Work instructions: Go through the entries below and collect each line with the string "plotter" in it.

Saved entries

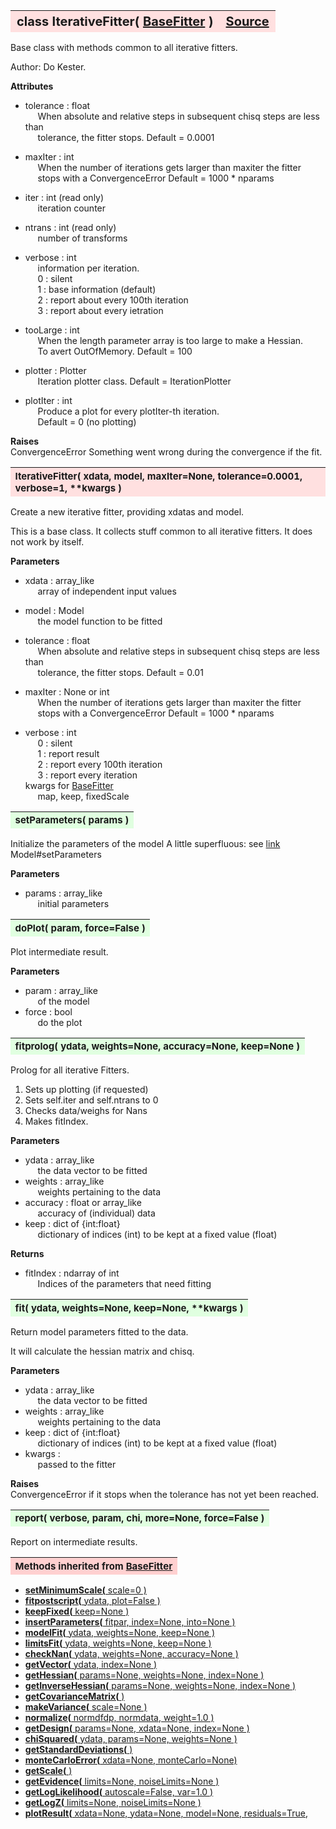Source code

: ---
---
<br><br>

<a name="IterativeFitter"></a>
<table><thead style="background-color:#FFE0E0; width:100%; font-size:20px"><tr><th style="text-align:left">
<strong>class IterativeFitter(</strong> <a href="./BaseFitter.html">BaseFitter</a> )</th><th style="text-align:right"><a href=https://github.com/dokester/BayesicFitting/blob/master/BayesicFitting/source/IterativeFitter.py target=_blank>Source</a></th></tr></thead></table>
<p>

Base class with methods common to all iterative fitters.

Author:      Do Kester.

<b>Attributes</b><br>
* tolerance  :  float<br>
&nbsp;&nbsp;&nbsp;&nbsp; When absolute and relative steps in subsequent chisq steps are less than<br>
&nbsp;&nbsp;&nbsp;&nbsp; tolerance, the fitter stops. Default = 0.0001<br>
* maxIter  :  int<br>
&nbsp;&nbsp;&nbsp;&nbsp; When the number of iterations gets larger than maxiter the fitter<br>
&nbsp;&nbsp;&nbsp;&nbsp; stops with a ConvergenceError Default = 1000 * nparams<br>
* iter  :  int (read only)<br>
&nbsp;&nbsp;&nbsp;&nbsp; iteration counter<br>
* ntrans  :  int (read only)<br>
&nbsp;&nbsp;&nbsp;&nbsp; number of transforms<br>
* verbose  :  int<br>
&nbsp;&nbsp;&nbsp;&nbsp; information per iteration.<br>
&nbsp;&nbsp;&nbsp;&nbsp; 0 : silent<br>
&nbsp;&nbsp;&nbsp;&nbsp; 1 : base information (default)<br>
&nbsp;&nbsp;&nbsp;&nbsp; 2 : report about every 100th iteration<br>
&nbsp;&nbsp;&nbsp;&nbsp; 3 : report about every ietration<br>
* tooLarge  :  int<br>
&nbsp;&nbsp;&nbsp;&nbsp; When the length parameter array is too large to make a Hessian.<br>
&nbsp;&nbsp;&nbsp;&nbsp; To avert OutOfMemory. Default = 100<br>

* plotter  :  Plotter<br>
&nbsp;&nbsp;&nbsp;&nbsp; Iteration plotter class. Default = IterationPlotter<br>
* plotIter  :  int<br>
&nbsp;&nbsp;&nbsp;&nbsp; Produce a plot for every plotIter-th iteration.<br>
&nbsp;&nbsp;&nbsp;&nbsp; Default = 0 (no plotting)<br>

<b>Raises</b><br>
ConvergenceError    Something went wrong during the convergence if the fit.


<a name="IterativeFitter"></a>
<table><thead style="background-color:#FFE0E0; width:100%; font-size:15px"><tr><th style="text-align:left">
<strong>IterativeFitter(</strong> xdata, model, maxIter=None, tolerance=0.0001, verbose=1, **kwargs ) 
</th></tr></thead></table>
<p>

Create a new iterative fitter, providing xdatas and model.

This is a base class. It collects stuff common to all iterative fitters.
It does not work by itself.

<b>Parameters</b><br>
* xdata  :  array_like<br>
&nbsp;&nbsp;&nbsp;&nbsp; array of independent input values<br>
* model  :  Model<br>
&nbsp;&nbsp;&nbsp;&nbsp; the model function to be fitted<br>

* tolerance  :  float<br>
&nbsp;&nbsp;&nbsp;&nbsp; When absolute and relative steps in subsequent chisq steps are less than<br>
&nbsp;&nbsp;&nbsp;&nbsp; tolerance, the fitter stops. Default = 0.01<br>
* maxIter  :  None or int<br>
&nbsp;&nbsp;&nbsp;&nbsp; When the number of iterations gets larger than maxiter the fitter<br>
&nbsp;&nbsp;&nbsp;&nbsp; stops with a ConvergenceError Default = 1000 * nparams<br>
* verbose  :  int<br>
&nbsp;&nbsp;&nbsp;&nbsp; 0 : silent<br>
&nbsp;&nbsp;&nbsp;&nbsp; 1 : report result<br>
&nbsp;&nbsp;&nbsp;&nbsp; 2 : report every 100th iteration<br>
&nbsp;&nbsp;&nbsp;&nbsp; 3 : report every iteration<br>
kwargs for [BaseFitter](./BaseFitter.md)
<br>&nbsp;&nbsp;&nbsp;&nbsp; map, keep, fixedScale<br>


<a name="setParameters"></a>
<table><thead style="background-color:#E0FFE0; width:100%; font-size:15px"><tr><th style="text-align:left">
<strong>setParameters(</strong> params )
</th></tr></thead></table>
<p>

Initialize the parameters of the model
A little superfluous: see [link](./link.md) Model#setParameters

<b>Parameters</b><br>
* params  :  array_like<br>
&nbsp;&nbsp;&nbsp;&nbsp; initial parameters<br>


<a name="doPlot"></a>
<table><thead style="background-color:#E0FFE0; width:100%; font-size:15px"><tr><th style="text-align:left">
<strong>doPlot(</strong> param, force=False )
</th></tr></thead></table>
<p>

Plot intermediate result.

<b>Parameters</b><br>
* param  :  array_like<br>
&nbsp;&nbsp;&nbsp;&nbsp; of the model<br>
* force  :  bool<br>
&nbsp;&nbsp;&nbsp;&nbsp; do the plot<br>


<a name="fitprolog"></a>
<table><thead style="background-color:#E0FFE0; width:100%; font-size:15px"><tr><th style="text-align:left">
<strong>fitprolog(</strong> ydata, weights=None, accuracy=None, keep=None ) 
</th></tr></thead></table>
<p>

Prolog for all iterative Fitters.

1. Sets up plotting (if requested)
2. Sets self.iter and self.ntrans to 0
3. Checks data/weighs for Nans
4. Makes fitIndex.

<b>Parameters</b><br>
* ydata  :  array_like<br>
&nbsp;&nbsp;&nbsp;&nbsp; the data vector to be fitted<br>
* weights  :  array_like<br>
&nbsp;&nbsp;&nbsp;&nbsp; weights pertaining to the data<br>
* accuracy  :  float or array_like<br>
&nbsp;&nbsp;&nbsp;&nbsp; accuracy of (individual) data<br>
* keep  :  dict of {int:float}<br>
&nbsp;&nbsp;&nbsp;&nbsp; dictionary of indices (int) to be kept at a fixed value (float)<br>

<b>Returns</b><br>
* fitIndex  :  ndarray of int<br>
&nbsp;&nbsp;&nbsp;&nbsp; Indices of the parameters that need fitting<br>


<a name="fit"></a>
<table><thead style="background-color:#E0FFE0; width:100%; font-size:15px"><tr><th style="text-align:left">
<strong>fit(</strong> ydata, weights=None, keep=None, **kwargs )
</th></tr></thead></table>
<p>

Return model parameters fitted to the data.

It will calculate the hessian matrix and chisq.

<b>Parameters</b><br>
* ydata  :  array_like<br>
&nbsp;&nbsp;&nbsp;&nbsp; the data vector to be fitted<br>
* weights  :  array_like<br>
&nbsp;&nbsp;&nbsp;&nbsp; weights pertaining to the data<br>
* keep  :  dict of {int:float}<br>
&nbsp;&nbsp;&nbsp;&nbsp; dictionary of indices (int) to be kept at a fixed value (float)<br>
* kwargs  : <br>
&nbsp;&nbsp;&nbsp;&nbsp; passed to the fitter<br>

<b>Raises</b><br>
ConvergenceError if it stops when the tolerance has not yet been reached.


<a name="report"></a>
<table><thead style="background-color:#E0FFE0; width:100%; font-size:15px"><tr><th style="text-align:left">
<strong>report(</strong> verbose, param, chi, more=None, force=False ) 
</th></tr></thead></table>
<p>

Report on intermediate results.

<table><thead style="background-color:#FFD0D0; width:100%; font-size:15px"><tr><th style="text-align:left">
<strong>Methods inherited from</strong> <a href="./BaseFitter.html">BaseFitter</a></th></tr></thead></table>


* [<strong>setMinimumScale(</strong> scale=0 ) ](./BaseFitter.md#setMinimumScale)
* [<strong>fitpostscript(</strong> ydata, plot=False ) ](./BaseFitter.md#fitpostscript)
* [<strong>keepFixed(</strong> keep=None ) ](./BaseFitter.md#keepFixed)
* [<strong>insertParameters(</strong> fitpar, index=None, into=None ) ](./BaseFitter.md#insertParameters)
* [<strong>modelFit(</strong> ydata, weights=None, keep=None )](./BaseFitter.md#modelFit)
* [<strong>limitsFit(</strong> ydata, weights=None, keep=None ) ](./BaseFitter.md#limitsFit)
* [<strong>checkNan(</strong> ydata, weights=None, accuracy=None )](./BaseFitter.md#checkNan)
* [<strong>getVector(</strong> ydata, index=None )](./BaseFitter.md#getVector)
* [<strong>getHessian(</strong> params=None, weights=None, index=None )](./BaseFitter.md#getHessian)
* [<strong>getInverseHessian(</strong> params=None, weights=None, index=None )](./BaseFitter.md#getInverseHessian)
* [<strong>getCovarianceMatrix(</strong> )](./BaseFitter.md#getCovarianceMatrix)
* [<strong>makeVariance(</strong> scale=None )](./BaseFitter.md#makeVariance)
* [<strong>normalize(</strong> normdfdp, normdata, weight=1.0 ) ](./BaseFitter.md#normalize)
* [<strong>getDesign(</strong> params=None, xdata=None, index=None )](./BaseFitter.md#getDesign)
* [<strong>chiSquared(</strong> ydata, params=None, weights=None )](./BaseFitter.md#chiSquared)
* [<strong>getStandardDeviations(</strong> )](./BaseFitter.md#getStandardDeviations)
* [<strong>monteCarloError(</strong> xdata=None, monteCarlo=None)](./BaseFitter.md#monteCarloError)
* [<strong>getScale(</strong> )](./BaseFitter.md#getScale)
* [<strong>getEvidence(</strong> limits=None, noiseLimits=None )](./BaseFitter.md#getEvidence)
* [<strong>getLogLikelihood(</strong> autoscale=False, var=1.0 ) ](./BaseFitter.md#getLogLikelihood)
* [<strong>getLogZ(</strong> limits=None, noiseLimits=None )](./BaseFitter.md#getLogZ)
* [<strong>plotResult(</strong> xdata=None, ydata=None, model=None, residuals=True,](./BaseFitter.md#plotResult)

Response below:
* plotter  :  Plotter<br>
&nbsp;&nbsp;&nbsp;&nbsp; Iteration plotter class. Default = IterationPlotter<br>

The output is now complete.